Olga Imbaquingo. Corresponsal en Nueva York
Una golpiza de seis policías al ecuatoriano Ángel Bravo fue la carta de presentación dolorosa y grotesca ante otra ecuatoriana, Ligia Guallpa.
Era casi medianoche, el hombre había tomado algunas cervezas y buscaba un baño. Al estar cerrado el baño de la estación del tren de la 74 y Roosevelt, Bravo no se aguantó e intentó orinar en la puerta. Un policía le pidió la identidad, lo detuvo, lo esposó y minutos después cinco oficiales más llegaron y le dieron una paliza.
Guallpa entró a la estación después de un día de trabajo como directora ejecutiva de The Latin American Workers’ Project. Creyó que la aglomeración de gente era porque había un espectáculo musical, pero lo que vio fue a un hombre tendido que gritaba en español que no lo arrastraran por que le dolían los brazos.
“El señor pide que no lo arrastren, les dije a los policías. Uno de ellos me gritó ‘cállate’, pero volví a insistir e hice el amago de copiar el nombre del policía. Fue cuando me empujaron contra la pared y me dijeron: tú también te vas arrestada”, relata Guallpa.
Así empezó una odisea que a Bravo y Guallpa los llevó a la cárcel por varias horas. A él solo lo liberaron después de obligarlo a declararse culpable de varios cargos, entre ellos de prostitución, que no cometió. No tuvo derecho a la traducción antes de firmar.
Le dejaron con un brazo dislocado, un pie torcido que lo obliga a caminar con bastón y moretones en el cuerpo. A ella le dieron, después de casi 24 horas presa, derecho a una abogada, quien solo tuvo tres minutos para escucharla. Fue declarada culpable de obstrucción a la autoridad.
“¿Obstrucción?, solo estaba traduciendo los gritos del señor. Apenas mido un metro 45 centímetros. ¿Cómo iba a obstruir a esos policías que son unos gigantes? Me usaron para crear miedo entre los ciudadanos. El señor Bravo es cierto que estaba tomado, pero eso no les da derecho a darle una golpiza. Podían llevarlo preso, pero sin humillarlo”, dice.

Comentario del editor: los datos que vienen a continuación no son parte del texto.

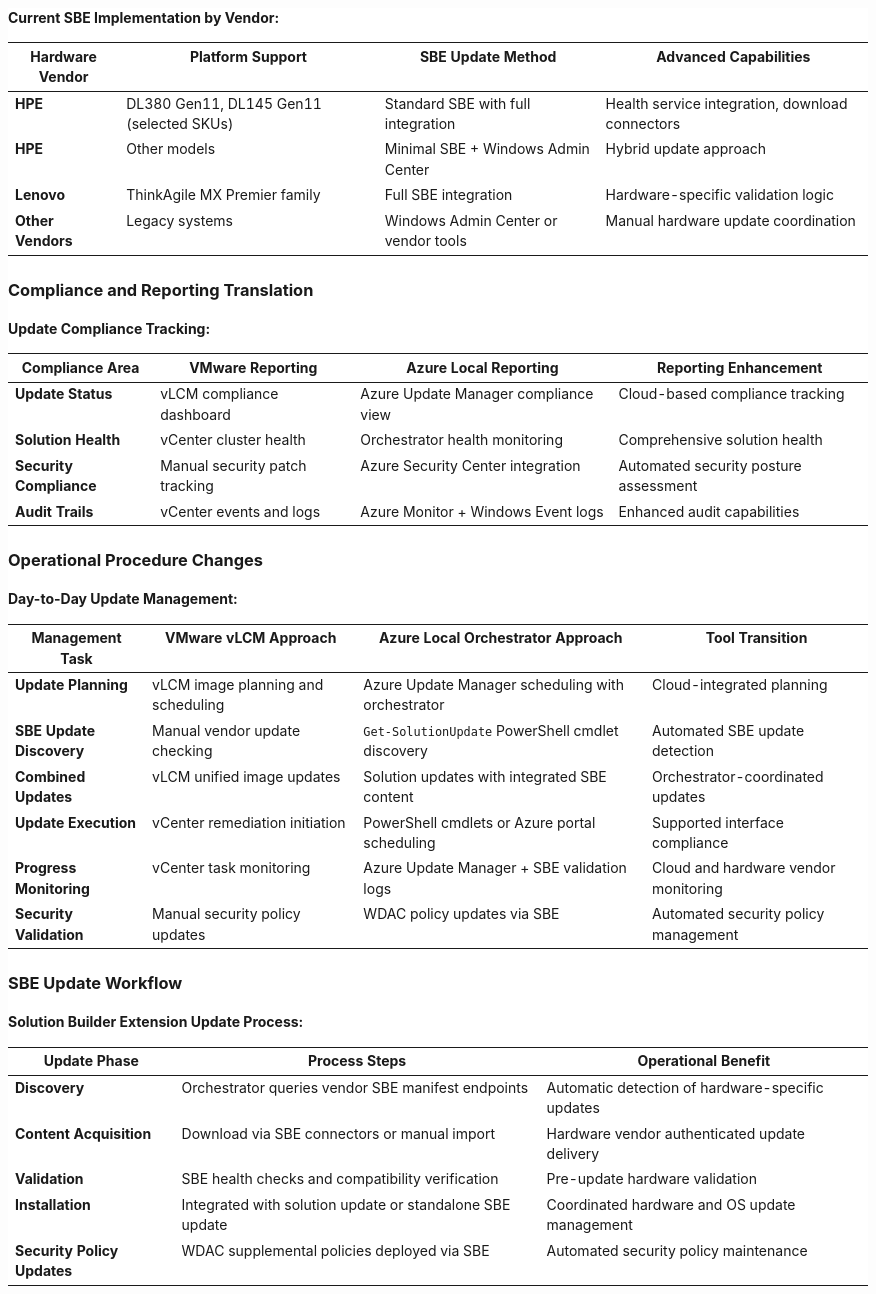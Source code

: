 **Current SBE Implementation by Vendor:**

| Hardware Vendor | Platform Support | SBE Update Method | Advanced Capabilities |
|-----------------|------------------|-------------------|----------------------|
| **HPE** | DL380 Gen11, DL145 Gen11 (selected SKUs) | Standard SBE with full integration | Health service integration, download connectors |
| **HPE** | Other models | Minimal SBE + Windows Admin Center | Hybrid update approach |
| **Lenovo** | ThinkAgile MX Premier family | Full SBE integration | Hardware-specific validation logic |
| **Other Vendors** | Legacy systems | Windows Admin Center or vendor tools | Manual hardware update coordination |

### Compliance and Reporting Translation

**Update Compliance Tracking:**

| Compliance Area | VMware Reporting | Azure Local Reporting | Reporting Enhancement |
|----------------|------------------|----------------------|----------------------|
| **Update Status** | vLCM compliance dashboard | Azure Update Manager compliance view | Cloud-based compliance tracking |
| **Solution Health** | vCenter cluster health | Orchestrator health monitoring | Comprehensive solution health |
| **Security Compliance** | Manual security patch tracking | Azure Security Center integration | Automated security posture assessment |
| **Audit Trails** | vCenter events and logs | Azure Monitor + Windows Event logs | Enhanced audit capabilities |

### Operational Procedure Changes

**Day-to-Day Update Management:**

| Management Task | VMware vLCM Approach | Azure Local Orchestrator Approach | Tool Transition |
|----------------|---------------------|-----------------------------------|-----------------|
| **Update Planning** | vLCM image planning and scheduling | Azure Update Manager scheduling with orchestrator | Cloud-integrated planning |
| **SBE Update Discovery** | Manual vendor update checking | `Get-SolutionUpdate` PowerShell cmdlet discovery | Automated SBE update detection |
| **Combined Updates** | vLCM unified image updates | Solution updates with integrated SBE content | Orchestrator-coordinated updates |
| **Update Execution** | vCenter remediation initiation | PowerShell cmdlets or Azure portal scheduling | Supported interface compliance |
| **Progress Monitoring** | vCenter task monitoring | Azure Update Manager + SBE validation logs | Cloud and hardware vendor monitoring |
| **Security Validation** | Manual security policy updates | WDAC policy updates via SBE | Automated security policy management |

### SBE Update Workflow

**Solution Builder Extension Update Process:**

| Update Phase | Process Steps | Operational Benefit |
|--------------|---------------|-------------------|
| **Discovery** | Orchestrator queries vendor SBE manifest endpoints | Automatic detection of hardware-specific updates |
| **Content Acquisition** | Download via SBE connectors or manual import | Hardware vendor authenticated update delivery |
| **Validation** | SBE health checks and compatibility verification | Pre-update hardware validation |
| **Installation** | Integrated with solution update or standalone SBE update | Coordinated hardware and OS update management |
| **Security Policy Updates** | WDAC supplemental policies deployed via SBE | Automated security policy maintenance |
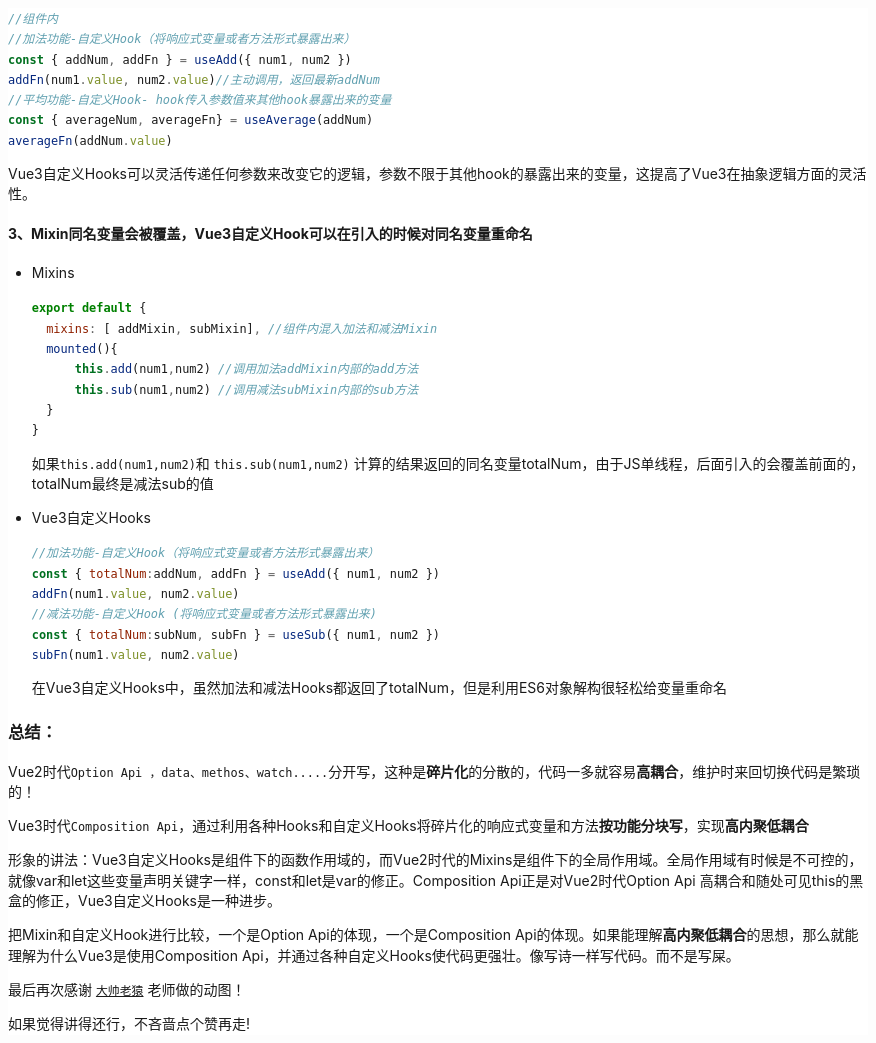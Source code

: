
   ```javascript
  //组件内
  //加法功能-自定义Hook（将响应式变量或者方法形式暴露出来）
  const { addNum, addFn } = useAdd({ num1, num2 })
  addFn(num1.value, num2.value)//主动调用，返回最新addNum
  //平均功能-自定义Hook- hook传入参数值来其他hook暴露出来的变量
  const { averageNum, averageFn} = useAverage(addNum)
  averageFn(addNum.value)
  ```

  Vue3自定义Hooks可以灵活传递任何参数来改变它的逻辑，参数不限于其他hook的暴露出来的变量，这提高了Vue3在抽象逻辑方面的灵活性。

#### 3、Mixin同名变量会被覆盖，Vue3自定义Hook可以在引入的时候对同名变量重命名

- Mixins

  ```javascript
  export default {
    mixins: [ addMixin, subMixin], //组件内混入加法和减法Mixin
    mounted(){
        this.add(num1,num2) //调用加法addMixin内部的add方法
        this.sub(num1,num2) //调用减法subMixin内部的sub方法
    }  
  }
  ```

  如果`this.add(num1,num2)`和 `this.sub(num1,num2)` 计算的结果返回的同名变量totalNum，由于JS单线程，后面引入的会覆盖前面的，totalNum最终是减法sub的值

  

- Vue3自定义Hooks

  ```javascript
  //加法功能-自定义Hook（将响应式变量或者方法形式暴露出来）
  const { totalNum:addNum, addFn } = useAdd({ num1, num2 })
  addFn(num1.value, num2.value)
  //减法功能-自定义Hook (将响应式变量或者方法形式暴露出来)
  const { totalNum:subNum, subFn } = useSub({ num1, num2 })
  subFn(num1.value, num2.value)
  ```

  在Vue3自定义Hooks中，虽然加法和减法Hooks都返回了totalNum，但是利用ES6对象解构很轻松给变量重命名

### 总结：

Vue2时代`Option Api ，data、methos、watch.....`分开写，这种是**碎片化**的分散的，代码一多就容易**高耦合**，维护时来回切换代码是繁琐的！

Vue3时代`Composition Api`，通过利用各种Hooks和自定义Hooks将碎片化的响应式变量和方法**按功能分块写**，实现**高内聚低耦合**

形象的讲法：Vue3自定义Hooks是组件下的函数作用域的，而Vue2时代的Mixins是组件下的全局作用域。全局作用域有时候是不可控的，就像var和let这些变量声明关键字一样，const和let是var的修正。Composition Api正是对Vue2时代Option Api 高耦合和随处可见this的黑盒的修正，Vue3自定义Hooks是一种进步。

把Mixin和自定义Hook进行比较，一个是Option Api的体现，一个是Composition Api的体现。如果能理解**高内聚低耦合**的思想，那么就能理解为什么Vue3是使用Composition Api，并通过各种自定义Hooks使代码更强壮。像写诗一样写代码。而不是写屎。



最后再次感谢  [`大帅老猿`](https://juejin.cn/post/6890545920883032071) 老师做的动图！

如果觉得讲得还行，不吝啬点个赞再走!
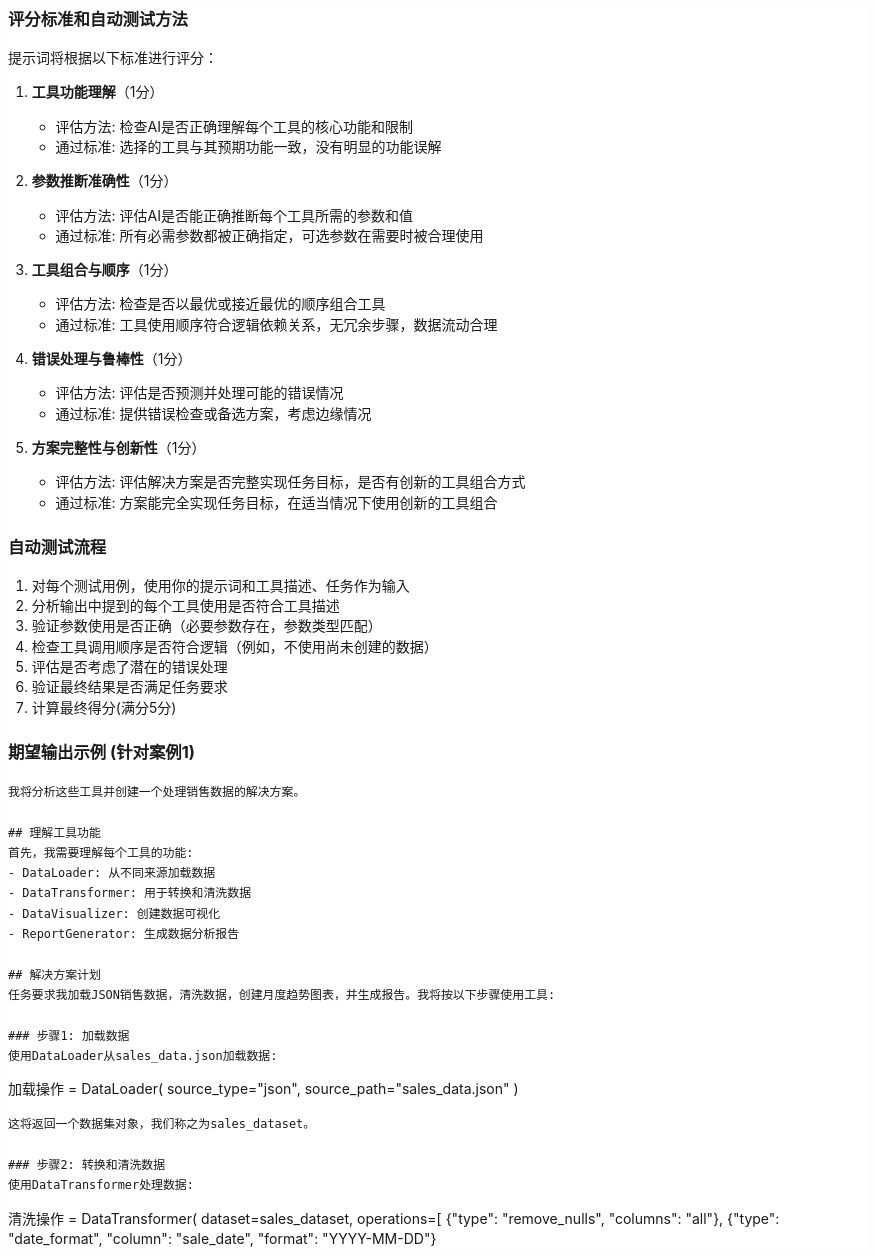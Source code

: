 ### 评分标准和自动测试方法

提示词将根据以下标准进行评分：

1. **工具功能理解**（1分）
   - 评估方法: 检查AI是否正确理解每个工具的核心功能和限制
   - 通过标准: 选择的工具与其预期功能一致，没有明显的功能误解

2. **参数推断准确性**（1分）
   - 评估方法: 评估AI是否能正确推断每个工具所需的参数和值
   - 通过标准: 所有必需参数都被正确指定，可选参数在需要时被合理使用

3. **工具组合与顺序**（1分）
   - 评估方法: 检查是否以最优或接近最优的顺序组合工具
   - 通过标准: 工具使用顺序符合逻辑依赖关系，无冗余步骤，数据流动合理

4. **错误处理与鲁棒性**（1分）
   - 评估方法: 评估是否预测并处理可能的错误情况
   - 通过标准: 提供错误检查或备选方案，考虑边缘情况

5. **方案完整性与创新性**（1分）
   - 评估方法: 评估解决方案是否完整实现任务目标，是否有创新的工具组合方式
   - 通过标准: 方案能完全实现任务目标，在适当情况下使用创新的工具组合

### 自动测试流程

1. 对每个测试用例，使用你的提示词和工具描述、任务作为输入
2. 分析输出中提到的每个工具使用是否符合工具描述
3. 验证参数使用是否正确（必要参数存在，参数类型匹配）
4. 检查工具调用顺序是否符合逻辑（例如，不使用尚未创建的数据）
5. 评估是否考虑了潜在的错误处理
6. 验证最终结果是否满足任务要求
7. 计算最终得分(满分5分)

### 期望输出示例 (针对案例1)

```
我将分析这些工具并创建一个处理销售数据的解决方案。

## 理解工具功能
首先，我需要理解每个工具的功能:
- DataLoader: 从不同来源加载数据
- DataTransformer: 用于转换和清洗数据
- DataVisualizer: 创建数据可视化
- ReportGenerator: 生成数据分析报告

## 解决方案计划
任务要求我加载JSON销售数据，清洗数据，创建月度趋势图表，并生成报告。我将按以下步骤使用工具:

### 步骤1: 加载数据
使用DataLoader从sales_data.json加载数据:
```
加载操作 = DataLoader(
    source_type="json",
    source_path="sales_data.json"
)
```
这将返回一个数据集对象，我们称之为sales_dataset。

### 步骤2: 转换和清洗数据
使用DataTransformer处理数据:
```
清洗操作 = DataTransformer(
    dataset=sales_dataset,
    operations=[
        {"type": "remove_nulls", "columns": "all"},
        {"type": "date_format", "column": "sale_date", "format": "YYYY-MM-DD"}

Bravo asegura que después de esposarlo, un policía lo golpeó con una macana de metal. “Pensé que me iban a arrancar los brazos. Me rociaron la cara con gas pimienta. Sentí que me salía fuego de los ojos, supliqué que me echaran agua en la cara para calmar el dolor y lo que recibí fue más golpes, como si fuera un muñeco”.
Este caso se parece al del cantante de música popular ecuatoriana Geraldo Larco en la ciudad de Belleville, en Nueva Jersey. Él recibió una paliza de un policía el 7 de noviembre. Fue una joven ecuatoriana, Verónica Quito, quien también salió en su defensa y obligó a llamar a una ambulancia, cuando el hombre perdió el conocimiento.
Larco ahora sigue un juicio a la ciudad, no está trabajando, sufre de dolores de cabeza, perdió un diente y dejó una deuda de USD 20 000 en el hospital. La Policía no ha querido dar su versión oficial pero ante el juez acusó al artista de haber querido morder y golpear al policía.
La Embajada ecuatoriana en Washington presentó una nota de protesta al Departamento de Estado, pidió que se investigue y se sancione a los responsables de los casos Larco, Bravo y Guallpa.
En el caso de Bravo, la Policía tampoco habló, pero le hizo saber al juez que este ecuatoriano ha sido detenido en seis ocasiones anteriores por delitos menores, relacionados a consumo de alcohol. Bravo no niega esas detenciones.
Guallpa recuerda que les preguntaron si eran documentados, eso en Nueva York es prohibido. “Creo es la estrategia para atemorizarnos y convertirnos en sujetos de deportación”. “No me siento a mí mismo; estoy hundido”, dice Bravo, visiblemente nervioso.
“Más vale que te calles porque tú estás tras las rejas y yo estoy afuera. Aquí olvídate de los derechos civiles”, le gritaron a Guallpa, cuando les dijo que tenía derecho de llamar a un abogado. Esto es suficiente para que la organización en la que trabaja emprenda un juicio contra la ciudad.